# Action item
Find "construction defines a" and "examples that show" in the records below. Copy the lines holding them and every line between, exactly, and no others.
- Opening Delimiter -
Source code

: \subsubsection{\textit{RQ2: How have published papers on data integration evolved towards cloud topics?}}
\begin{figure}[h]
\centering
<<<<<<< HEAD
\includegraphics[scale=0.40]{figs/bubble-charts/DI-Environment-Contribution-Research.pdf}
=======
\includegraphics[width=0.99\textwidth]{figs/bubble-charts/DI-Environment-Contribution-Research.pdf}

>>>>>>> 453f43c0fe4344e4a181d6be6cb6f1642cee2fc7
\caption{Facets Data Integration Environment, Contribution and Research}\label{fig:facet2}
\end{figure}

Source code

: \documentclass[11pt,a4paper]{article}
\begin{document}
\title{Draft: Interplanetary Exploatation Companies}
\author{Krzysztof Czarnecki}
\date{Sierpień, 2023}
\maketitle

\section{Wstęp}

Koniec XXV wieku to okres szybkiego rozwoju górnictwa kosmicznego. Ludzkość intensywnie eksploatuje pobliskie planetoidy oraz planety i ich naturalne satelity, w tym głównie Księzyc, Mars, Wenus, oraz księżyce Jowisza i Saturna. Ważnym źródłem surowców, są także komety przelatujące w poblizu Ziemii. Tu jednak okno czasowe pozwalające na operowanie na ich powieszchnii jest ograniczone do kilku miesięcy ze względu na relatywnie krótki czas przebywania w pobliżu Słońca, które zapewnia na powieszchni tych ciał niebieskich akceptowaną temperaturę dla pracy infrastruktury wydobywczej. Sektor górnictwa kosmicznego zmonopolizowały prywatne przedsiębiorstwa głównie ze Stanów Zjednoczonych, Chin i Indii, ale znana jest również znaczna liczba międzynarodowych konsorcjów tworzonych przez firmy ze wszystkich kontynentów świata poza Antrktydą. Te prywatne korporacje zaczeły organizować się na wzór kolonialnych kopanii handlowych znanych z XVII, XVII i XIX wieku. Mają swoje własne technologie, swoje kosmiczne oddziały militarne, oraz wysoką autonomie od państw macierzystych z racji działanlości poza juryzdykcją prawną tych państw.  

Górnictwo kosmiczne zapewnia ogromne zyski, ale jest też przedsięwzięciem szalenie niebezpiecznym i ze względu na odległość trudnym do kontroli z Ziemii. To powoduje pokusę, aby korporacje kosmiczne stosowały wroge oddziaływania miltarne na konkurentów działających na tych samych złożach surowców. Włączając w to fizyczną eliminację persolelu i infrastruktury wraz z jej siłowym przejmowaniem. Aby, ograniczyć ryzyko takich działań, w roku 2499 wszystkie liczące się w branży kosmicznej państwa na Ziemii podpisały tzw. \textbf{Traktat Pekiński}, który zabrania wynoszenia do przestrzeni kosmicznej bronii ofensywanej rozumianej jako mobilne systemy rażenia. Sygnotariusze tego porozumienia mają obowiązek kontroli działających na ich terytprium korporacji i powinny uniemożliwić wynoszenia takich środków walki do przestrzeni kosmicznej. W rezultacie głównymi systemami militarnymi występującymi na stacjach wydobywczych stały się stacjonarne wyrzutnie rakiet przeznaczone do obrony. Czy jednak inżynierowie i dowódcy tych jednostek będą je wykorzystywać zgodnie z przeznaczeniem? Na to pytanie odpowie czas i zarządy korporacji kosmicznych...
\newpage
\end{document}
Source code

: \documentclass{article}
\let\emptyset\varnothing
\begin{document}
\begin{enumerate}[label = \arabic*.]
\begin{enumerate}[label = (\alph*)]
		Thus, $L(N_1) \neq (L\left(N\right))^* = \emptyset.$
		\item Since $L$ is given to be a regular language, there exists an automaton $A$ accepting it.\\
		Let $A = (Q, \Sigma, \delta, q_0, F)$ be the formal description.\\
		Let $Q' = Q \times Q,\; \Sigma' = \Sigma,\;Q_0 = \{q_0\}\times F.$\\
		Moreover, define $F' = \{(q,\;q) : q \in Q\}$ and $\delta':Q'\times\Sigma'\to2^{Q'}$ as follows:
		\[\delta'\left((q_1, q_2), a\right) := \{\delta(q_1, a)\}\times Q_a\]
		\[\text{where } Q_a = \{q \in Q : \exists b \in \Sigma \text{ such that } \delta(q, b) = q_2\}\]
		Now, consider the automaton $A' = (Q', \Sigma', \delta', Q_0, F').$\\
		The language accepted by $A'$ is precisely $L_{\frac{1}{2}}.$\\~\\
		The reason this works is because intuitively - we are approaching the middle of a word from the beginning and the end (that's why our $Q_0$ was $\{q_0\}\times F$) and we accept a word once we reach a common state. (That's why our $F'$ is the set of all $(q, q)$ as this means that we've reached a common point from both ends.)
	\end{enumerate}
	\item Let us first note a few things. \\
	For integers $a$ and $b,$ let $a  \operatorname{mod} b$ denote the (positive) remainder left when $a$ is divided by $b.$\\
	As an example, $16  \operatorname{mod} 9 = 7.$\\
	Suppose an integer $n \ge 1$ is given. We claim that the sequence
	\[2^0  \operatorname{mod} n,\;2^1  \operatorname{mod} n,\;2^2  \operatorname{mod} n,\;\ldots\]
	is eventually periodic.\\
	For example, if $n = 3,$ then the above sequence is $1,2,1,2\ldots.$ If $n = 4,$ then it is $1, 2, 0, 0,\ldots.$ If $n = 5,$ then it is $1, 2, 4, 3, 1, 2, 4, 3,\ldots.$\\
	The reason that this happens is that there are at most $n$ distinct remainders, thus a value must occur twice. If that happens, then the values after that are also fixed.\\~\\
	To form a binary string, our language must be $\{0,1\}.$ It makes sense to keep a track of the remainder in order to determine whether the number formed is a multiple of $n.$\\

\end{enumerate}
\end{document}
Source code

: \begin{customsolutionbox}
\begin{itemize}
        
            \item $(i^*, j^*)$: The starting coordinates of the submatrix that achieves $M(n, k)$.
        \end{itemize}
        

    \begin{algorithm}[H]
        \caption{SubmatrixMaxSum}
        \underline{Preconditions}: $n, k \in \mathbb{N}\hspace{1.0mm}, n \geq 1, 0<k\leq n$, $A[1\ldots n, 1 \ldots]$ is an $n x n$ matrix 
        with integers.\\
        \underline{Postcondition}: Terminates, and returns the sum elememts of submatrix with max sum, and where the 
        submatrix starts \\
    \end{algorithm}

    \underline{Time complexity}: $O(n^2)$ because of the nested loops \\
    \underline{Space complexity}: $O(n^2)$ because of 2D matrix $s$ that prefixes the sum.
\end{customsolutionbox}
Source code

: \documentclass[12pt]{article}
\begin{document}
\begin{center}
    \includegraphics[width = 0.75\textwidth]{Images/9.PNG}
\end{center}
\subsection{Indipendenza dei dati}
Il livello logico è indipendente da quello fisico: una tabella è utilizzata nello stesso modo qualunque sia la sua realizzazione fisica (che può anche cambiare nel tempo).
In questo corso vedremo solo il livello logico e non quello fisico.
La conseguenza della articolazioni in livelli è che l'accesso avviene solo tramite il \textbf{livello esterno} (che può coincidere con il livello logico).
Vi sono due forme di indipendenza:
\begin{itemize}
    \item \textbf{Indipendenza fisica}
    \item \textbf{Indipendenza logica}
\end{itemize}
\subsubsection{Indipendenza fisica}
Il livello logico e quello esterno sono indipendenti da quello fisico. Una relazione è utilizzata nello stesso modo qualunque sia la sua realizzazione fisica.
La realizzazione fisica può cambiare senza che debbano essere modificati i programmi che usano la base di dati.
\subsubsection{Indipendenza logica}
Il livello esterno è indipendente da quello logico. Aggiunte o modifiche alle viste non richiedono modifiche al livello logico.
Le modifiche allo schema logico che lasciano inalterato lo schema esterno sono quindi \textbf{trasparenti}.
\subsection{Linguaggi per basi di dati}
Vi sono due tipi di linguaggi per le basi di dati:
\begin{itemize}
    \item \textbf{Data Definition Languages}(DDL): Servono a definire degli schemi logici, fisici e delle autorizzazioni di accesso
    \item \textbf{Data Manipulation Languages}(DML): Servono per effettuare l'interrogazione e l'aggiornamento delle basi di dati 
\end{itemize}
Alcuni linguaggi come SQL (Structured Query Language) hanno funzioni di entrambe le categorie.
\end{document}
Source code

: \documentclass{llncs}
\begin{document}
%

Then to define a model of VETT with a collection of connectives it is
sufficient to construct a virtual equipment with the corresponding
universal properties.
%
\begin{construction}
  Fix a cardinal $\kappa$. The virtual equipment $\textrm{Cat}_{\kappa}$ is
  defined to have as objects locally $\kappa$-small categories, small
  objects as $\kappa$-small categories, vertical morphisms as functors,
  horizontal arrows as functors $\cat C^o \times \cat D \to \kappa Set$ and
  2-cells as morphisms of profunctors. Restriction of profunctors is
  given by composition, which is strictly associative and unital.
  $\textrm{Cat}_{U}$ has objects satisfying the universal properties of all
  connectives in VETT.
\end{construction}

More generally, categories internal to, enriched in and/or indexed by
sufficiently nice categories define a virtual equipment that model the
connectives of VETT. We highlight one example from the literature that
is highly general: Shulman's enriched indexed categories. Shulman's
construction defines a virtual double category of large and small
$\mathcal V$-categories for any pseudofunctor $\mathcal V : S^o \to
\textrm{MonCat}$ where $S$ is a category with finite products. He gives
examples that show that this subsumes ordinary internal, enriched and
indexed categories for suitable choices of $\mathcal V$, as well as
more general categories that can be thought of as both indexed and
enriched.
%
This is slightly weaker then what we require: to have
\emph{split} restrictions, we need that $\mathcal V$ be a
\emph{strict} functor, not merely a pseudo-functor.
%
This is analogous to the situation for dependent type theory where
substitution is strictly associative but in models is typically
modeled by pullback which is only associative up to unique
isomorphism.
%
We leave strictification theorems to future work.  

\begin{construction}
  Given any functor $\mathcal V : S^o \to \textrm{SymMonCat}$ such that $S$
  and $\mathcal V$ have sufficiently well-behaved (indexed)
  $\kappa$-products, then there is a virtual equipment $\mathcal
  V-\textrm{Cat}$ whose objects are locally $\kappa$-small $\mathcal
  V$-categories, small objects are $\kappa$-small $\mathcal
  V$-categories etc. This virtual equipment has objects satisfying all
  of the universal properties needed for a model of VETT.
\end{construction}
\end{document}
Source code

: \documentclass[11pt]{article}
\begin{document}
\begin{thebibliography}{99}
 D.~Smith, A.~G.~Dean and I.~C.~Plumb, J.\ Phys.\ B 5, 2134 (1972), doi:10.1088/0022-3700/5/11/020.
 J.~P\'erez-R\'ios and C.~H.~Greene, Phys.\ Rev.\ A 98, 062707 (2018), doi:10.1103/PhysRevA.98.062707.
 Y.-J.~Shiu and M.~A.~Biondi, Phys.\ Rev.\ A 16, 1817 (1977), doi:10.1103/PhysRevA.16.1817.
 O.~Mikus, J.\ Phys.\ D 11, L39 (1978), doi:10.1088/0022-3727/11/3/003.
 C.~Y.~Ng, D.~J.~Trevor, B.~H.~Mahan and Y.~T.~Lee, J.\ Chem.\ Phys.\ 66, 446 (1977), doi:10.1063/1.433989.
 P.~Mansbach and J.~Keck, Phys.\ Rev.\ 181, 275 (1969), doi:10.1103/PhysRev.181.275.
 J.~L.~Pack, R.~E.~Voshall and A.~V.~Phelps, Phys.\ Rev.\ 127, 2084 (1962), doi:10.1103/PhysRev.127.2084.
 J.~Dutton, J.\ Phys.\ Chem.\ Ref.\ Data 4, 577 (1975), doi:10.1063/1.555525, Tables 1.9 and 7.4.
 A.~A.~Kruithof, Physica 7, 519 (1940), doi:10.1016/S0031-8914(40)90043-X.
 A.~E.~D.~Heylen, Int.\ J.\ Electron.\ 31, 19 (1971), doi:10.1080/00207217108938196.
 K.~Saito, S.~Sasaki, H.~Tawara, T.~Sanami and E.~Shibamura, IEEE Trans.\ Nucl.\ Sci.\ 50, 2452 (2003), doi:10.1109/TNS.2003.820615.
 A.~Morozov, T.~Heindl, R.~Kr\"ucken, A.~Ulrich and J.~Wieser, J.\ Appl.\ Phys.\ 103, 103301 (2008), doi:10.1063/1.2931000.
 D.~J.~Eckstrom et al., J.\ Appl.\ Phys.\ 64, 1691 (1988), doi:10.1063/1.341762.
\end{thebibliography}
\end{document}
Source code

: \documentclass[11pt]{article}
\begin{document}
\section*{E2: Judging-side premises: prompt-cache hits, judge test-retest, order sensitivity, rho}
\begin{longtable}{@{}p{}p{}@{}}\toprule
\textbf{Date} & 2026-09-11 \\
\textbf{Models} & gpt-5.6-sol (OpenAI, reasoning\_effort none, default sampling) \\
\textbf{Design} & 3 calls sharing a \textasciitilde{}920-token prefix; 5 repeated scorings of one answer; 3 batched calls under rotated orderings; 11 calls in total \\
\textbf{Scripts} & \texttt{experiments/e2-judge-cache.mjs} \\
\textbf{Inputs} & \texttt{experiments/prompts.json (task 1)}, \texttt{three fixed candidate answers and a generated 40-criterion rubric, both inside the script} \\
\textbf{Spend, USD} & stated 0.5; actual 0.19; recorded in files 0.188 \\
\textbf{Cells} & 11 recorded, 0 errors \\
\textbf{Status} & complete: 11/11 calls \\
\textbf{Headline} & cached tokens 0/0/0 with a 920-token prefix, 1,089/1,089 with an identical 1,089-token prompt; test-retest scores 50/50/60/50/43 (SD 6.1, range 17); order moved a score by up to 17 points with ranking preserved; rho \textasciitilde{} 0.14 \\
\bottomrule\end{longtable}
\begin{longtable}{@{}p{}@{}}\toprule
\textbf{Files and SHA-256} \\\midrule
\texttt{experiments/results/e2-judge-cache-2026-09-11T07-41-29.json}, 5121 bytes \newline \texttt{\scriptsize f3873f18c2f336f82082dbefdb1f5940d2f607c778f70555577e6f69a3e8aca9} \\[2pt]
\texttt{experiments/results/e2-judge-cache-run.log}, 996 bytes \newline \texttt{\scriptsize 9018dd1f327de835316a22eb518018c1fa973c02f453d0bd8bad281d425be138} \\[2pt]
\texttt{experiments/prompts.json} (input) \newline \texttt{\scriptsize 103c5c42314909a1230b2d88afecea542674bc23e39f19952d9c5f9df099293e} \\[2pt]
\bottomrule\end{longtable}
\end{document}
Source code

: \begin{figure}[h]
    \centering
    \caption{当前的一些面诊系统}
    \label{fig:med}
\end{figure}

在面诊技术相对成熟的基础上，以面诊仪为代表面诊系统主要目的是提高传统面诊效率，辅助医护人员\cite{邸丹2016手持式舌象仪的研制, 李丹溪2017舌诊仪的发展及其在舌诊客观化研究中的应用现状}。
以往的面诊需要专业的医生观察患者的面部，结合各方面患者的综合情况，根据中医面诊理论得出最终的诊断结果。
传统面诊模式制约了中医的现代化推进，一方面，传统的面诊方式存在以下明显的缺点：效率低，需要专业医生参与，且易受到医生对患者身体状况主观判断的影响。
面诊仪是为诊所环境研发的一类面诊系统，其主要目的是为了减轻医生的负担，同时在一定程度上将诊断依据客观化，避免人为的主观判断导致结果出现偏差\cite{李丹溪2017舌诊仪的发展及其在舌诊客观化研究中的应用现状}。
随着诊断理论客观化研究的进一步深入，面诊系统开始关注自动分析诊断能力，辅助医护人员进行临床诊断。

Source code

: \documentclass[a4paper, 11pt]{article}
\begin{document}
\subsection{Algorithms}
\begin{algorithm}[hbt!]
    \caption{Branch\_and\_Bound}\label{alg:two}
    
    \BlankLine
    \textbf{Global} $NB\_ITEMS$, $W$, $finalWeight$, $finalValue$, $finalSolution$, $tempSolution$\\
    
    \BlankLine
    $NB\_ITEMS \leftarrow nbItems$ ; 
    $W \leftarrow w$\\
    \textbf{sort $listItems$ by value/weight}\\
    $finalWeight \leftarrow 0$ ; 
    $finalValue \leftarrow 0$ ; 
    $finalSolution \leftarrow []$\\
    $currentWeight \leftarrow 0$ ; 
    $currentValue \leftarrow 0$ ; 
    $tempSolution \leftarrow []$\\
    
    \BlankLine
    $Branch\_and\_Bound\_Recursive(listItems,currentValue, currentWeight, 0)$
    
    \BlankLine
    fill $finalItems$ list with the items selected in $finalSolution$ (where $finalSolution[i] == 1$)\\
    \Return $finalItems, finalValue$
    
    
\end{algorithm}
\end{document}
- Closing Delimiter -
# Your solution
construction defines a virtual double category of large and small
$\mathcal V$-categories for any pseudofunctor $\mathcal V : S^o \to
\textrm{MonCat}$ where $S$ is a category with finite products. He gives
examples that show that this subsumes ordinary internal, enriched and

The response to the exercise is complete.